In the big picture we're one of the three trunk interface on the internal network, the one named "NIC Filter Driver":
The main challenge here is to make sure the netfilter and internal network instances won't be destroyed while someone is calling into them.
The main calls into or out of of the filter driver are:
- Async send completion (not implemented yet)
- Release by the internal network.
- Disappearance of the host networking interface.
- Reappearance of the host networking interface.
The latter two calls are can be caused by driver unloading/loading or the device being physical unplugged (e.g. a USB network device). Actually, the unload scenario must fervently be prevent as it will cause panics because the internal network will assume the trunk is around until it releases it.
- Need to figure which host allow unloading and block/fix it.
Currently the netfilter instance lives until the internal network releases it. So, it is the internal networks responsibility to make sure there are no active calls when it releases the trunk and destroys the network. The netfilter assists in this by providing INTNETTRUNKIFPORT::pfnSetState and INTNETTRUNKIFPORT::pfnWaitForIdle. The trunk state is used to enable/disable promiscuous mode on the hardware NIC (or similar activation) as well indicating that disconnect is imminent and no further calls shall be made into the internal network. After changing the state to disconnecting and prior to invoking INTNETTRUNKIFPORT::pfnDisconnectAndRelease, the internal network will use INTNETTRUNKIFPORT::pfnWaitForIdle to wait for any still active calls to complete.

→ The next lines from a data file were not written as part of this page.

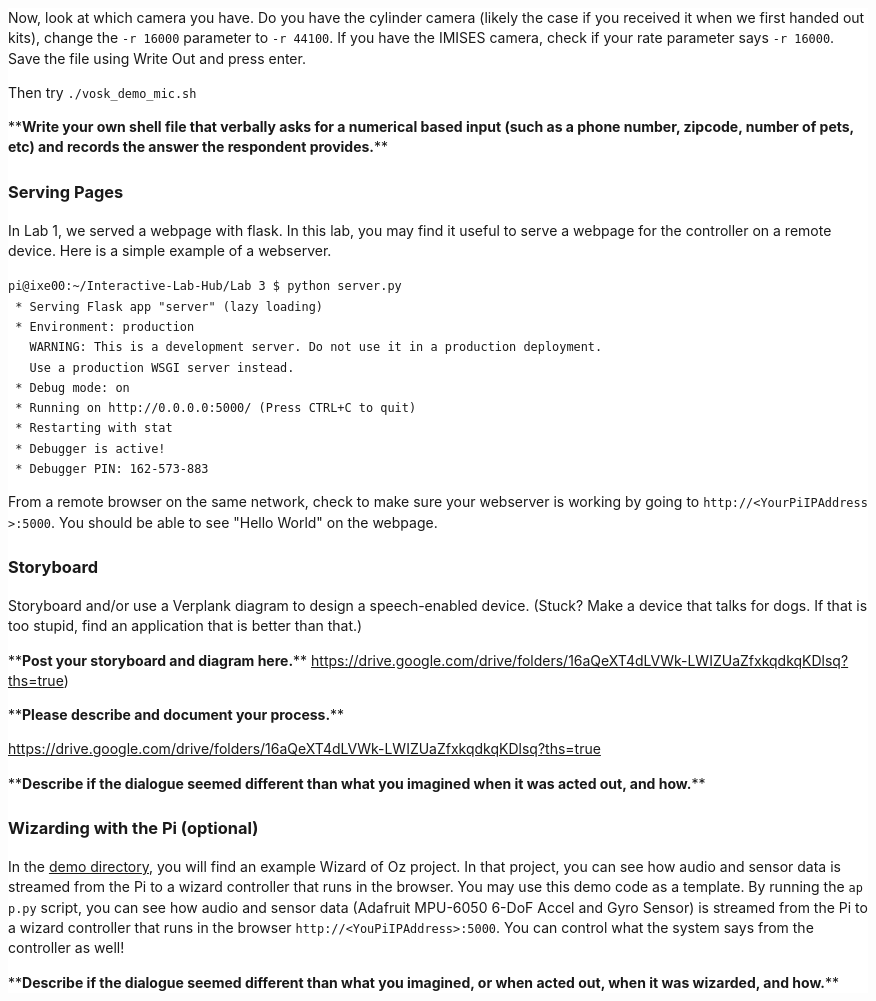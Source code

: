 Now, look at which camera you have. Do you have the cylinder camera (likely the case if you received it when we first handed out kits), change the `-r 16000` parameter to `-r 44100`. If you have the IMISES camera, check if your rate parameter says `-r 16000`. Save the file using Write Out and press enter.

Then try `./vosk_demo_mic.sh`

\*\***Write your own shell file that verbally asks for a numerical based input (such as a phone number, zipcode, number of pets, etc) and records the answer the respondent provides.**\*\*

### Serving Pages

In Lab 1, we served a webpage with flask. In this lab, you may find it useful to serve a webpage for the controller on a remote device. Here is a simple example of a webserver.

```
pi@ixe00:~/Interactive-Lab-Hub/Lab 3 $ python server.py
 * Serving Flask app "server" (lazy loading)
 * Environment: production
   WARNING: This is a development server. Do not use it in a production deployment.
   Use a production WSGI server instead.
 * Debug mode: on
 * Running on http://0.0.0.0:5000/ (Press CTRL+C to quit)
 * Restarting with stat
 * Debugger is active!
 * Debugger PIN: 162-573-883
```
From a remote browser on the same network, check to make sure your webserver is working by going to `http://<YourPiIPAddress>:5000`. You should be able to see "Hello World" on the webpage.

### Storyboard

Storyboard and/or use a Verplank diagram to design a speech-enabled device. (Stuck? Make a device that talks for dogs. If that is too stupid, find an application that is better than that.) 

\*\***Post your storyboard and diagram here.**\*\*
https://drive.google.com/drive/folders/16aQeXT4dLVWk-LWIZUaZfxkqdkqKDlsq?ths=true)

\*\***Please describe and document your process.**\*\*

https://drive.google.com/drive/folders/16aQeXT4dLVWk-LWIZUaZfxkqdkqKDlsq?ths=true

\*\***Describe if the dialogue seemed different than what you imagined when it was acted out, and how.**\*\*

### Wizarding with the Pi (optional)
In the [demo directory](./demo), you will find an example Wizard of Oz project. In that project, you can see how audio and sensor data is streamed from the Pi to a wizard controller that runs in the browser.  You may use this demo code as a template. By running the `app.py` script, you can see how audio and sensor data (Adafruit MPU-6050 6-DoF Accel and Gyro Sensor) is streamed from the Pi to a wizard controller that runs in the browser `http://<YouPiIPAddress>:5000`. You can control what the system says from the controller as well!

\*\***Describe if the dialogue seemed different than what you imagined, or when acted out, when it was wizarded, and how.**\*\*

The netfilter employs a busy counter and an internal state in addition to the public trunk state. All these variables are protected using a spinlock.
!OBSOLETE! - THIS WAS THE OLD APPROACH!
This secion contains a few sequence diagrams describing the problematic transitions of a host interface filter instance.
The thing that makes it all a bit problematic is that multiple events may happen at the same time, and that we have to be very careful to avoid deadlocks caused by mixing our locks with the ones in the host kernel. The main events are receive, send, async send completion, disappearance of the host networking interface and its reappearance. The latter two events are can be caused by driver unloading/loading or the device being physical unplugged (e.g. a USB network device).
The strategy for dealing with these issues are:
- Use a simple state machine.
- Require the user (IntNet) to serialize all its calls to us, while at the same time not owning any lock used by any of the the callbacks we might call on receive and async send completion.
- Make sure we're 100% idle before disconnecting, and have a disconnected status on both sides to fend off async calls.
- Protect the host specific interface handle and the state variables using a spinlock.
The ifnet_t (pIf) is a tricky customer as any reference to it can potentially race the filter detaching. The simple way of solving it on Darwin is to guard all access to the pIf member with a spinlock. The other host systems will probably have similar race conditions, so the spinlock is a generic thing.
The rediscovery is performed when we receive a send request and a certain period have elapsed since the last attempt, i.e. we're polling it. We synchronize the rediscovery with disconnection from the internal network by means of the pfnWaitForIdle call, so no special handling is required.